Gross income (also known as Total Income) is the number that’s going to be on Line 22 of your 1040 tax return.
I suggest looking at a 1040 while I explain line by line what your gross income will include. The items in green apply to most of us millennials.
- Line 7) wages, salaries, tips, etc. (your employer(s) will send you a W-2 with all this information)
- Line 8) taxable interest (this includes stuff like the .01% interest that you get from your savings account!)
- Line 9) dividends (won’t really apply unless you have investments)
- Line 10) taxable refunds, credits, or offsets of state and local income taxes
- Line 11) alimony received (won’t really apply unless you’re divorced)

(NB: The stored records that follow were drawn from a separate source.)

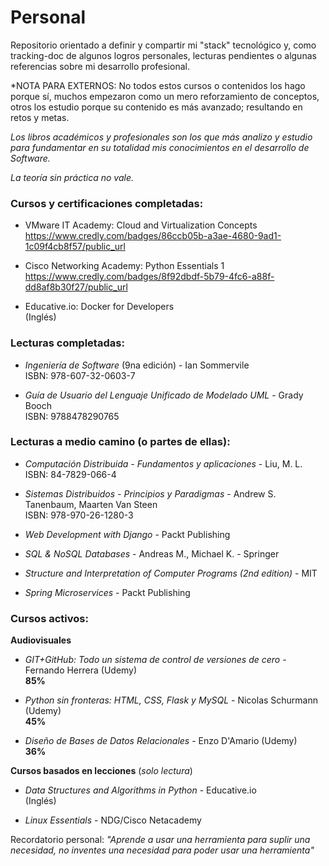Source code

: # Personal
Repositorio orientado a definir y compartir mi "stack" tecnológico y, como tracking-doc de algunos logros personales, lecturas pendientes o algunas referencias sobre mi desarrollo profesional.

*NOTA PARA EXTERNOS: No todos estos cursos o contenidos los hago porque sí, muchos empezaron como un mero reforzamiento de conceptos, otros los estudio porque su contenido es más avanzado; resultando en retos y metas.  

*Los libros académicos y profesionales son los que más analizo y estudio para fundamentar en su totalidad mis conocimientos en el desarrollo de Software.*  


*La teoría sin práctica no vale.*  
  
  
### Cursos y certificaciones completadas:  

* VMware IT Academy: Cloud and Virtualization Concepts  
  https://www.credly.com/badges/86ccb05b-a3ae-4680-9ad1-1c09f4cb8f57/public_url  

* Cisco Networking Academy: Python Essentials 1  
  https://www.credly.com/badges/8f92dbdf-5b79-4fc6-a88f-dd8af8b30f27/public_url  

* Educative.io: Docker for Developers  
  (Inglés)  
  
  
### Lecturas completadas:

* *Ingeniería de Software* (9na edición) - Ian Sommervile  
  ISBN: 978-607-32-0603-7  
  
* *Guía de Usuario del Lenguaje Unificado de Modelado UML* - Grady Booch  
  ISBN: 9788478290765  

### Lecturas a medio camino (o partes de ellas):  

* *Computación Distribuida - Fundamentos y aplicaciones* - Liu, M. L.  
  ISBN: 84-7829-066-4   
  
* *Sistemas Distribuidos - Principios y Paradigmas* - Andrew S. Tanenbaum, Maarten Van Steen  
  ISBN: 978-970-26-1280-3  
  
* *Web Development with Django* - Packt Publishing  
  
* *SQL & NoSQL Databases* - Andreas M., Michael K. - Springer  
  
* *Structure and Interpretation of Computer Programs (2nd edition)* - MIT
  
* *Spring Microservices* - Packt Publishing  
   
  
 ### Cursos activos:  
 
 **Audiovisuales**  
 
 * *GIT+GitHub: Todo un sistema de control de versiones de cero* - Fernando Herrera (Udemy)  
  **85%**  
  
 * *Python sin fronteras: HTML, CSS, Flask y MySQL* - Nicolas Schurmann (Udemy)  
  **45%**  
  
 * *Diseño de Bases de Datos Relacionales* - Enzo D'Amario (Udemy)  
  **36%**   
  
 **Cursos basados en lecciones** (*solo lectura*)  
  
   
 * *Data Structures and Algorithms in Python* - Educative.io  
    (Inglés)  
  
 * *Linux Essentials* - NDG/Cisco Netacademy   
  
    
  
  
Recordatorio personal: *"Aprende a usar una herramienta para suplir una necesidad, no inventes una necesidad para poder usar una herramienta"*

- Line 12) Schedule C net income or loss (won’t really apply unless you own your own business)
- Line 13) capital gain or loss (won’t really apply unless you have investments)
- Line 15 & 16) IRA distributions and pensions & annuities (won’t really apply unless you’re retired)
- Line 17) Schedule E income (won’t really apply unless you have income from a rental property, partnership, trust, etc.)
- Line 18) farm income or loss (won’t really apply unless you own an income producing farm)
- Line 19) unemployment compensation (won’t really apply unless you receive unemployment income from the government)
- Line 20) social security benefits (won’t really apply unless you’re retired or disabled and receiving income from our social security system)
- Line 21) other income (this is for all the other ways you might be getting income: winning the lotto, awards, 1099, gambling, jury duty, etc.)
Line 22 is all these items added together to make up your Total Income.